En ella, a veces lo que se juega es una identificación con esa modestia y retraimiento que ellos han vivido, por ejemplo, por ser inmigrantes o por vivir en un barrio determinado. Aunque la siguiente generación ya no pertenezca a esa condición social reproduce el comportamiento de las figuras parentales, viven la vergüenza de ellos en su propia carne.
En otras ocasiones el cambio de clase social puede despertar este sentimiento. Si bien en nuestra sociedad está muy bien valorado el ascenso social no se tiene en cuenta que no implica sólo un cambio en las condiciones económicas, sino que el tránsito comporta reconocer e integrar una serie de códigos, de referencias, de formas de moverse por el mundo, además de los aparentes cambios en la vestimenta, el lugar de residencia, las actividades de ocio, etc.
Este pasaje requiere un proceso de elaboración psíquica para que el individuo pueda llegar a asumir aquello por lo que luchó. Entonces, la vergüenza puede aparecer en los momentos en los que se evidencia el origen y el proceso de asunción aún no se ha hecho carne. Económicamente o culturalmente se pertenece a una clase, pero la vergüenza es el indicador de un origen considerado inferior que aún permanece.
Hasta aquí hemos abordado la vergüenza como intimidatoria cuando actúa hacia uno mismo, con la otra cara de manipulación cuando es dirigida como amenaza hacia los otros, la vergüenza como inhibidora del pensamiento no sólo sexual sino también intelectual y reforzada por la religión católica. Por último, la vergüenza vinculada con el propio origen.
A partir de aquí nos gustaría introducirnos en las ideas de algunos filósofos para ver qué otras cuestiones nos permiten pensar.
Hacer un recorrido por todos aquellos filósofos que han recogido este tema sería un trabajo interminable.
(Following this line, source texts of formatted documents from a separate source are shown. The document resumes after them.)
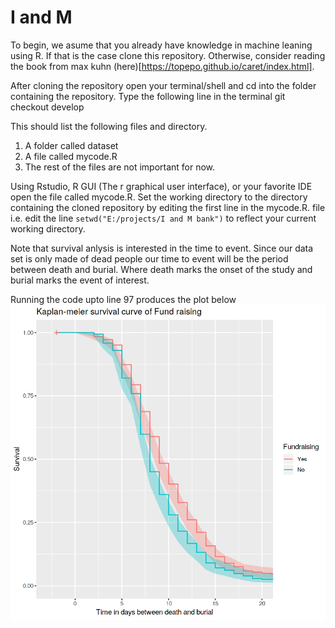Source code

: # I and M
To begin, we asume that you already have knowledge in machine leaning using R. If that is the case clone this repository. Otherwise, consider reading the book from max kuhn (here)[https://topepo.github.io/caret/index.html].

After cloning the repository open your terminal/shell and cd into the folder containing the repository.
Type the following line in the terminal
git checkout develop

This should list the following files and directory.
1. A folder called dataset
2. A file called mycode.R
3. The rest of the files are not important for now.

Using Rstudio, R GUI (The r graphical user interface), or your favorite IDE open the file called 
mycode.R.
Set the working directory to the directory containing the cloned repository by editing the first
line in the mycode.R. file i.e. edit the line `setwd("E:/projects/I and M bank")` to reflect your current
working directory. 

Note that survival anlysis is interested in the time to event. Since our data set is only made of
dead people our time to event will be the period between death and burial. Where death marks the 
onset of the study and burial marks the event of interest.

Running the code upto line 97 produces the plot below
![alt text](https://github.com/cycks/IandM/blob/develop/Outputs/kmplot.png)



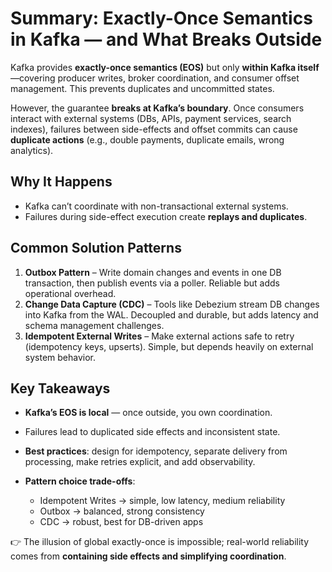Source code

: 
# Summary: Exactly-Once Semantics in Kafka — and What Breaks Outside

Kafka provides **exactly-once semantics (EOS)** but only **within Kafka itself**—covering producer writes, broker coordination, and consumer offset management. This prevents duplicates and uncommitted states.

However, the guarantee **breaks at Kafka’s boundary**. Once consumers interact with external systems (DBs, APIs, payment services, search indexes), failures between side-effects and offset commits can cause **duplicate actions** (e.g., double payments, duplicate emails, wrong analytics).

## Why It Happens

* Kafka can’t coordinate with non-transactional external systems.
* Failures during side-effect execution create **replays and duplicates**.

## Common Solution Patterns

1. **Outbox Pattern** – Write domain changes and events in one DB transaction, then publish events via a poller. Reliable but adds operational overhead.
2. **Change Data Capture (CDC)** – Tools like Debezium stream DB changes into Kafka from the WAL. Decoupled and durable, but adds latency and schema management challenges.
3. **Idempotent External Writes** – Make external actions safe to retry (idempotency keys, upserts). Simple, but depends heavily on external system behavior.

## Key Takeaways

* **Kafka’s EOS is local** — once outside, you own coordination.
* Failures lead to duplicated side effects and inconsistent state.
* **Best practices**: design for idempotency, separate delivery from processing, make retries explicit, and add observability.
* **Pattern choice trade-offs**:

  * Idempotent Writes → simple, low latency, medium reliability
  * Outbox → balanced, strong consistency
  * CDC → robust, best for DB-driven apps

👉 The illusion of global exactly-once is impossible; real-world reliability comes from **containing side effects and simplifying coordination**.
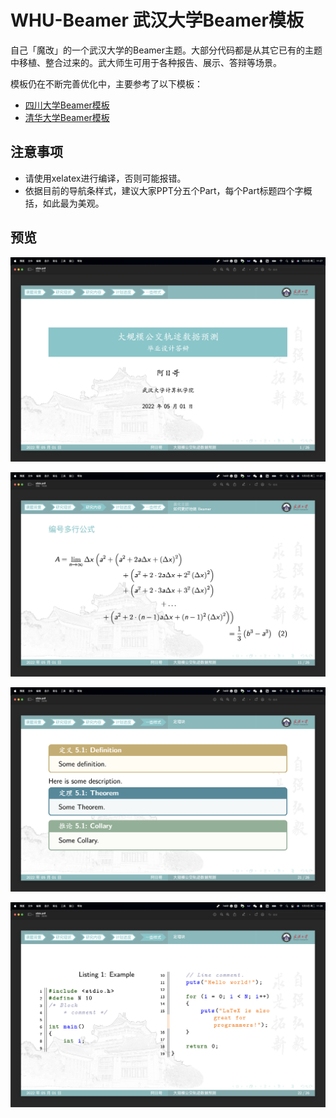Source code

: # WHU-Beamer 武汉大学Beamer模板

自己「魔改」的一个武汉大学的Beamer主题。大部分代码都是从其它已有的主题中移植、整合过来的。武大师生可用于各种报告、展示、答辩等场景。

模板仍在不断完善优化中，主要参考了以下模板：
- [四川大学Beamer模板](https://github.com/FvNCCR228/SCU_Beamer_Slide-demo)
- [清华大学Beamer模板](https://github.com/tuna/THU-Beamer-Theme/)

## 注意事项
- 请使用xelatex进行编译，否则可能报错。
- 依据目前的导航条样式，建议大家PPT分五个Part，每个Part标题四个字概括，如此最为美观。


## 预览

![预览图1](preview/beamer-screenshot-1.png)

![预览图2](preview/beamer-screenshot-2.png)

![预览图3](preview/beamer-screenshot-3.png)

![预览图4](preview/beamer-screenshot-4.png)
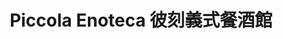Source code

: ---
title: "Piccola Enoteca 彼刻義式餐酒館"
description: "Piccola Enoteca 彼刻義式餐酒館"
layout: shop
keywords:
  - 美食競賽
  - 台灣美食
  - 美食精選
datePublished: "2025-06-30"
dateModified: "2025-07-06"
city: "新竹縣"
district: "竹北市"
address: "新竹縣竹北市成功二街102號"
phone: "036688313"
geo: "24.81947736215569, 121.0245357659529"
google_map: "https://maps.app.goo.gl/L1m4HeEY3kjTJ5cR8"
footinder: "https://footinder.com.tw/%E6%96%B0%E7%AB%B9%E7%B8%A3%E7%AB%B9%E5%8C%97%E5%B8%82/158621/"
official: "https://www.piccolaenoteca.com/"
award:
  - name: "500盤"
    year: "2024"
    entries:
      - dishes:
          - "橄欖油冰淇淋"

---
Por ello nos detendremos sólo en algunos fragmentos de las obras de tres filósofos: Aristóteles, René Descartes y Baruch Spinoza, con el objetivo de ampliar nuestro entendimiento.
En cada uno de ellos haremos una breve introducción a sus nociones para poder enmarcar de una forma más adecuada las ideas que plantean.
En la teoría aristotélica toda acción humana tiene un fin en sí mismo, y ese fin lleva justamente a un bien.[10] No hay un único bien, sino que hay muchos tipos de bienes y pueden ser clasificados de varias maneras, por ejemplo, los pertenecientes al alma, como las virtudes, los pertenecientes al cuerpo, como la belleza, los exteriores como el poder y la riqueza.[11]
No todo fin que un hombre se proponga alcanzar es de por sí bueno. El actuar bien viene dado de antemano por una costumbre social, por la educación y, sobre todo, por las leyes que rigen la comunidad. La repetición de las buenas decisiones es lo que genera el hábito de actuar bien.
El fin último que persiguen todos los hombres es la felicidad.[12] Ésta consiste en actuar en conformidad con lo que cada hombre es, con su propia función, en otros términos, actuar según su singularidad. En la medida en que sus actos le conduzcan a realizar esa función, serán virtuosos; en el caso contrario serán vicios que lo alejarán de su propia naturaleza, y por lo tanto, de la felicidad.
Así, la virtud es identificada con el hábito de actuar según un término medio en relación a nosotros mismos. Si nuestros hábitos nos llevan a una de las actitudes extremas, el defecto o el exceso, nos salimos de la virtud para entrar en lo que denomina vicios. De este modo, el hombre es virtuoso cuando su voluntad ha adquirido el hábito de actuar rectamente, de acuerdo con un justo término medio que evite los extremos.[13]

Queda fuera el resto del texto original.